# Records for this task:

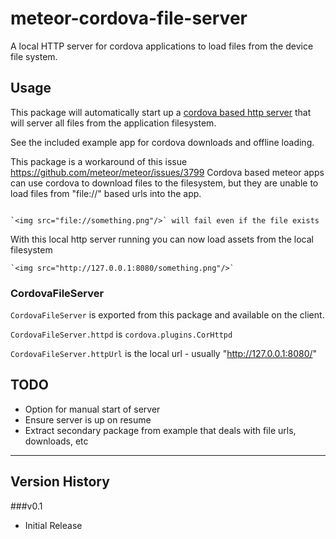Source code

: meteor-cordova-file-server
========================

A local HTTP server for cordova applications to load files from the device file system.


## Usage

This package will automatically start up a [cordova based http server](https://www.npmjs.com/package/cordova-plugin-httpd) that will server all files from the application filesystem.

See the included example app for cordova downloads and offline loading.

This package is a workaround of this issue https://github.com/meteor/meteor/issues/3799  Cordova based meteor apps can use cordova to download files to the filesystem, but they are unable to load files from "file://" based urls into the app.  
```

`<img src="file://something.png"/>` will fail even if the file exists

```

With this local http server running you can now load assets from the local filesystem

```
`<img src="http://127.0.0.1:8080/something.png"/>`

```

### CordovaFileServer

`CordovaFileServer` is exported from this package and available on the client.


`CordovaFileServer.httpd` is `cordova.plugins.CorHttpd`


`CordovaFileServer.httpUrl` is the local url - usually "http://127.0.0.1:8080/"


## TODO
* Option for manual start of server
* Ensure server is up on resume
* Extract secondary package from example that deals with file urls, downloads, etc

-----

## Version History


###v0.1
* Initial Release
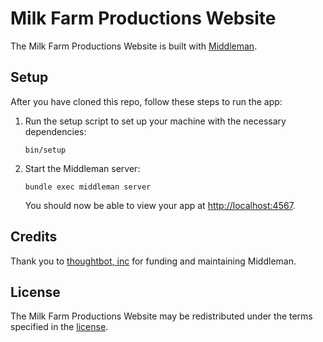 # Milk Farm Productions Website

The Milk Farm Productions Website is built with [Middleman].

[Middleman]: https://middlemanapp.com/

## Setup

After you have cloned this repo, follow these steps to run the app:

1. Run the setup script to set up your machine with the necessary dependencies:

    ```
    bin/setup
    ```

1. Start the Middleman server:

    ```
    bundle exec middleman server
    ```

    You should now be able to view your app at <http://localhost:4567>.

## Credits

Thank you to [thoughtbot, inc](http://thoughtbot.com) for funding and maintaining Middleman.

## License

The Milk Farm Productions Website may be redistributed under the terms specified in the [license](LICENSE.md).
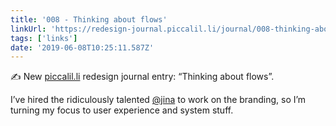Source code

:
 ```yaml
---
title: '008 - Thinking about flows'
linkUrl: 'https://redesign-journal.piccalil.li/journal/008-thinking-about-flows/'
tags: ['links'] 
date: '2019-06-08T10:25:11.587Z'
---
```

✍️ New [piccalil.li](https://piccalil.li) redesign journal entry: “Thinking about flows”.

I’ve hired the ridiculously talented [@jina](//twitter.com/jina) to work on the branding, so I’m turning my focus to user experience and system stuff. 
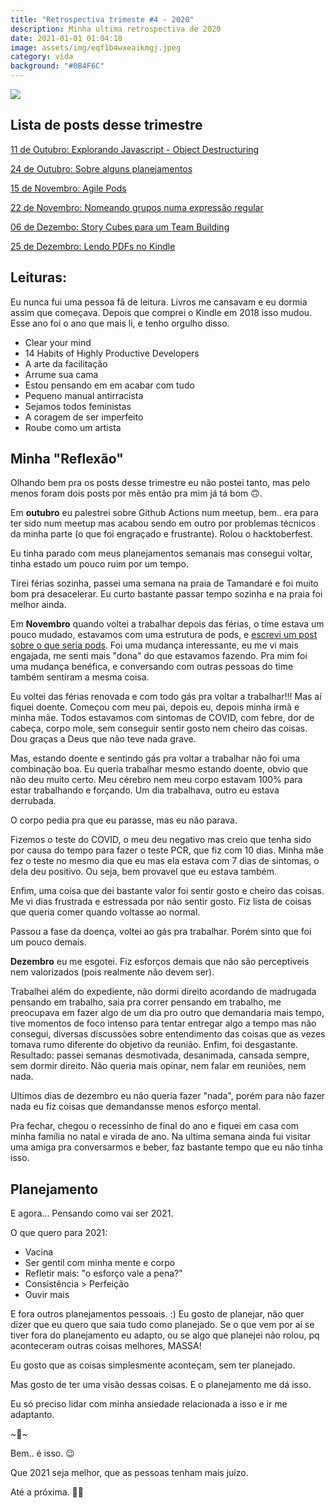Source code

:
 ```yaml
---
title: "Retrospectiva trimeste #4 - 2020"
description: Minha ultima retrospectiva de 2020
date: 2021-01-01 01:04:18
image: assets/img/eqf1b4wxeaikmgj.jpeg
category: vida
background: "#0B4F6C"
---
```

![](assets/img/eqf1b4wxeaikmgj.jpeg)

## Lista de posts desse trimestre

[11 de Outubro: Explorando Javascript - Object Destructuring](https://blog.talitaoliveira.com.br/explorando-javascript-object-destructuring/)

[24 de Outubro: Sobre alguns planejamentos](https://blog.talitaoliveira.com.br/sobre-alguns-planejamentos/)

[15 de Novembro: Agile Pods](https://blog.talitaoliveira.com.br/agile-pods/)

[22 de Novembro: Nomeando grupos numa expressão regular](https://blog.talitaoliveira.com.br/explorando-javascript-nomeando-grupos-numa-express%C3%A3o-regular/)

[06 de Dezembo: Story Cubes para um Team Building](https://blog.talitaoliveira.com.br/story-cubes-para-um-team-building/)

[25 de Dezembro: Lendo PDFs no Kindle](https://blog.talitaoliveira.com.br/lendo-pdfs-no-kindle/)

## Leituras:

Eu nunca fui uma pessoa fã de leitura. Livros me cansavam e eu dormia assim que começava. Depois que comprei o Kindle em 2018 isso mudou. Esse ano foi o ano que mais li, e tenho orgulho disso.

* Clear your mind
* 14 Habits of Highly Productive Developers
* A arte da facilitação
* Arrume sua cama
* Estou pensando em em acabar com tudo
* Pequeno manual antirracista
* Sejamos todos feministas
* A coragem de ser imperfeito
* Roube como um artista

## Minha "Reflexão"

Olhando bem pra os posts desse trimestre eu não postei tanto, mas pelo menos foram dois posts por mês então pra mim já tá bom 🙃.

Em **outubro** eu palestrei sobre Github Actions num meetup, bem.. era para ter sido num meetup mas acabou sendo em outro por problemas técnicos da minha parte (o que foi engraçado e frustrante). Rolou o hacktoberfest.

Eu tinha parado com meus planejamentos semanais mas consegui voltar, tinha estado um pouco ruim por um tempo.

Tirei férias sozinha, passei uma semana na praia de Tamandaré e foi muito bom pra desacelerar. Eu curto bastante passar tempo sozinha e na praia foi melhor ainda.

Em **Novembro** quando voltei a trabalhar depois das férias, o time estava um pouco mudado, estavamos com uma estrutura de pods, e [escrevi um post sobre o que seria pods](https://blog.talitaoliveira.com.br/agile-pods/). Foi uma mudança interessante, eu me vi mais engajada, me senti mais "dona" do que estavamos fazendo. Pra mim foi uma mudança benéfica, e conversando com outras pessoas do time também sentiram a mesma coisa.

Eu voltei das férias renovada e com todo gás pra voltar a trabalhar!!! Mas aí fiquei doente. Começou com meu pai, depois eu, depois minha irmã e minha mãe. Todos estavamos com sintomas de COVID, com febre, dor de cabeça, corpo mole, sem conseguir sentir gosto nem cheiro das coisas. Dou graças a Deus que não teve nada grave.

Mas, estando doente e sentindo gás pra voltar a trabalhar não foi uma combinação boa. Eu queria trabalhar mesmo estando doente, obvio que não deu muito certo. Meu cérebro nem meu corpo estavam 100% para estar trabalhando e forçando. Um dia trabalhava, outro eu estava derrubada.

O corpo pedia pra que eu parasse, mas eu não parava.

Fizemos o teste do COVID, o meu deu negativo mas creio que tenha sido por causa do tempo para fazer o teste PCR, que fiz com 10 dias. Minha mãe fez o teste no mesmo dia que eu mas ela estava com 7 dias de sintomas, o dela deu positivo. Ou seja, bem provavel que eu estava também.

Enfim, uma coisa que dei bastante valor foi sentir gosto e cheiro das coisas. Me vi dias frustrada e estressada por não sentir gosto. Fiz lista de coisas que queria comer quando voltasse ao normal.

Passou a fase da doença, voltei ao gás pra trabalhar. Porém sinto que foi um pouco demais.

**Dezembro** eu me esgotei. Fiz esforços demais que não são perceptiveis nem valorizados (pois realmente não devem ser).

Trabalhei além do expediente, não dormi direito acordando de madrugada pensando em trabalho, saia pra correr pensando em trabalho, me preocupava em fazer algo de um dia pro outro que demandaria mais tempo, tive momentos de foco intenso para tentar entregar algo a tempo mas não consegui, diversas discussões sobre entendimento das coisas que as vezes tomava rumo diferente do objetivo da reunião. Enfim, foi desgastante. Resultado: passei semanas desmotivada, desanimada, cansada sempre, sem dormir direito. Não queria mais opinar, nem falar em reuniões, nem nada.

Ultimos dias de dezembro eu não queria fazer "nada", porém para não fazer nada eu fiz coisas que demandansse menos esforço mental.

Pra fechar, chegou o recessinho de final do ano e fiquei em casa com minha família no natal e virada de ano. Na ultima semana ainda fui visitar uma amiga pra conversarmos e beber, faz bastante tempo que eu não tinha isso.

## Planejamento

E agora... Pensando como vai ser 2021.

O que quero para 2021:

* Vacina
* Ser gentil com minha mente e corpo
* Refletir mais: "o esforço vale a pena?"
* Consistência > Perfeição
* Ouvir mais

E fora outros planejamentos pessoais. :) Eu gosto de planejar, não quer dizer que eu quero que saia tudo como planejado. Se o que vem por aí se tiver fora do planejamento eu adapto, ou se algo que planejei não rolou, pq aconteceram outras coisas melhores, MASSA!

Eu gosto que as coisas simplesmente aconteçam, sem ter planejado.

Mas gosto de ter uma visão dessas coisas. E o planejamento me dá isso.

Eu só preciso lidar com minha ansiedade relacionada a isso e ir me adaptanto.

\~🌟\~

Bem.. é isso. 😉

Que 2021 seja melhor, que as pessoas tenham mais juízo.

Até a próxima. 🤙🏽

# What the exercise asks:
Write out again only the lines from the one with "Eu só preciso" through the last line of the records above. Keep every word as it stands.

# Written answer:
Eu só preciso lidar com minha ansiedade relacionada a isso e ir me adaptanto.

\~🌟\~

Bem.. é isso. 😉

Que 2021 seja melhor, que as pessoas tenham mais juízo.

Até a próxima. 🤙🏽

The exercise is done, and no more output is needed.